◆ **Your task**
The output should consist solely of the lines running from the one that contains "RailsとVueを使ったサンプルアプリで、RailsのバージョンをVueで表示" through the end of the records below, copied exactly.

[[ Entries supplied open ]]

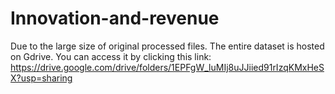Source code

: # Innovation-and-revenue
Due to the large size of original processed files. The entire dataset is hosted on Gdrive. You can access it by clicking this link:
https://drive.google.com/drive/folders/1EPFgW_luMIj8uJJiied91rIzqKMxHeSX?usp=sharing

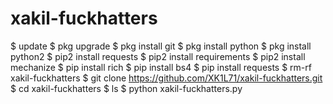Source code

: # xakil-fuckhatters

$ update
$ pkg upgrade
$ pkg install git
$ pkg install python
$ pkg install python2
$ pip2 install requests
$ pip2 install requirements
$ pip2 install mechanize
$ pip install rich
$ pip install bs4
$ pip install requests
$ rm-rf xakil-fuckhatters
$ git clone https://github.com/XK1L71/xakil-fuckhatters.git
$ cd xakil-fuckhatters
$ ls
$ python xakil-fuckhatters.py
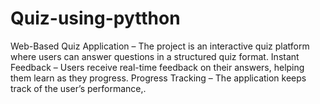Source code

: # Quiz-using-pytthon
Web-Based Quiz Application – The project is an interactive quiz platform where users can answer questions in a structured quiz format. Instant Feedback – Users receive real-time feedback on their answers, helping them learn as they progress. Progress Tracking – The application keeps track of the user’s performance,.
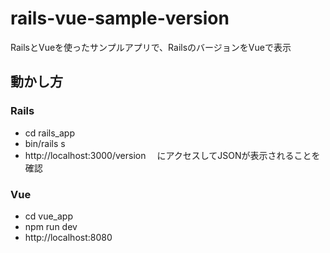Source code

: # rails-vue-sample-version
RailsとVueを使ったサンプルアプリで、RailsのバージョンをVueで表示

## 動かし方
### Rails
- cd rails_app
- bin/rails s
- http://localhost:3000/version
　にアクセスしてJSONが表示されることを確認

### Vue
- cd vue_app
- npm run dev
- http://localhost:8080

[[ Entries supplied closed ]]

◆ **Solved problem**
RailsとVueを使ったサンプルアプリで、RailsのバージョンをVueで表示

## 動かし方
### Rails
- cd rails_app
- bin/rails s
- http://localhost:3000/version
　にアクセスしてJSONが表示されることを確認

### Vue
- cd vue_app
- npm run dev
- http://localhost:8080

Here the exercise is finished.